Some background. I accepted a 15 month fixed term contract in 2019, during the recruitment process the HR member who offered me the job told me part of the package included a 7.5% pension contribution from the company once I passed the 6 month probation period.

They even confirmed this in the email offering me the job, they specifically mentioned "Pension: 7.5% company contribution upon successful completion of probation period"

I received the contract a week later. Under pension, it stated I was eligible to join the pension scheme and receive the 7.5% company contribution upon passing probation and to contact HR for further details. At this stage, throughout the recruitment process, the offer of acceptance, the email and contract there is no reference to needing to stay 2 years to keep the company's contribution. Happy enough I signed the contract and started the job.

After passing probation I join the pension scheme and received 9 months of the company's contributions into my pension.

At the 6 month mark, I received the documentation to enroll in their pension scheme. In a separate T&C document it does specifically mention employees needing to stay 2 years to keep the companys contribution.

Unfortunately, I don't have this in writing but I queried this with a member of HR staff at the time and they confirmed I'd keep the company's contribution when my 15 month fixed term contract ends.

I finished the fixed term contract during the summer but the company are now refusing to release their contributions claiming I'm not eligible to keep them as I didn't work there for 2 years. They claim I was misinformed by HR even though the email offering me the job specifically mentions it as part of my package.

I queried with them why would they specifically offer this to me on an a 15 fixed term contract when it's not possible to achieve 2 years service. If that's the case I was misled when they offered me the job. In my opinion, they've retrospectively changed the terms of my employment, if I'd known this at the time I would have negotiated a higher salary or taken another job.

I'm wondering what my next step should be as it's a considerable amount of money, approximately 5k.

I've a copy of the job offer email where it says "Pension: 7.5% company contribution upon successful completion of probation period" so I feel like I've a really good case to retain their contributions.

My ex employer has been extremely unhelpful and doesn't seem willing to engage in conversation. Should my next step be to contact a solicitor?

Thanks
 
... I queried with them why would they specifically offer this to me on an a 15 fixed term contract when it's not possible to achieve 2 years service...

That's a particularly good question and raises an interesting point, from a legal perspective. Perhaps one of our legal eagles here, can assist with an answer.

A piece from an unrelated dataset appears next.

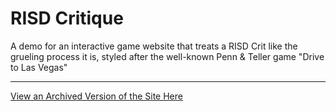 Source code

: # RISD Critique 
A demo for an interactive game website that treats a RISD Crit like the grueling process it is, styled after the well-known Penn &amp; Teller game "Drive to Las Vegas"

*** 

[View an Archived Version of the Site Here](https://kevincadena.com/risdcrit/)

A lot of company pension schemes have a rule, with regards to people who leave the scheme within 2 years, not being permitted to retain the employers contributions. I think its very unjust, but they seem to get away with it.

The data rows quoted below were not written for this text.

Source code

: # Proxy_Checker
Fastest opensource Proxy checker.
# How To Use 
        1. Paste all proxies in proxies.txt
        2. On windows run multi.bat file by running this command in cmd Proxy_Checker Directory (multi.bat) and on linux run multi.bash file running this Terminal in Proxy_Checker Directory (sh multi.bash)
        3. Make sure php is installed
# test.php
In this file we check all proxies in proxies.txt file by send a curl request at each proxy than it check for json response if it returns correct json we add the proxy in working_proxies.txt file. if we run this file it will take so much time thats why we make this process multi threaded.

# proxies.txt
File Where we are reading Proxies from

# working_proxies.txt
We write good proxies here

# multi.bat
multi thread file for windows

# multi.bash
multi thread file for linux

However, I see your scenario as different, given the fact that you were recruited for less than a 2-year fixed term, but your remuneration included the pension contributions. That seems fundamentally wrong, if they didn't intend for you to be able to retain the employer contributions.
 
It's common practice that if you leave within X years, you forfeit the company contribution. Employers use it as an incentive to stay. Did you get or request pension scheme details when you joined? Where I currently work, no one on a fixed term contract is entitled to company pension contributions and I believe more firms are moving that way to ensure fixed term staff don't claim to be permanent.

In my opinion, they've retrospectively changed the terms of my employment, if I'd known this at the time I would have negotiated a higher salary or taken another job.

If they weren't in writing, it will be difficult argue that case.
 
This seems to be a general Revenue rule for all pensions, though I couldn't find the reference on their site, but other websites do mention it (pensions authority, irish life among others).

Logic is something like: When employer contributions are made to an approved pension scheme, they are ignored for income tax purposes and also for the individual tax free contribution limits - as long as the money stays within that arrangement. After 2 years service, you can choose to keep it there as a deferred pension, but before 2 years you cant.
 
Hi All

Thanks for your input.

I have it writing in the job offer email where they said "Pension: 7.5% company contribution upon successful completion of probation period" but there was no mention of needing to be employed for two years, it was a 15 month fixed term contract.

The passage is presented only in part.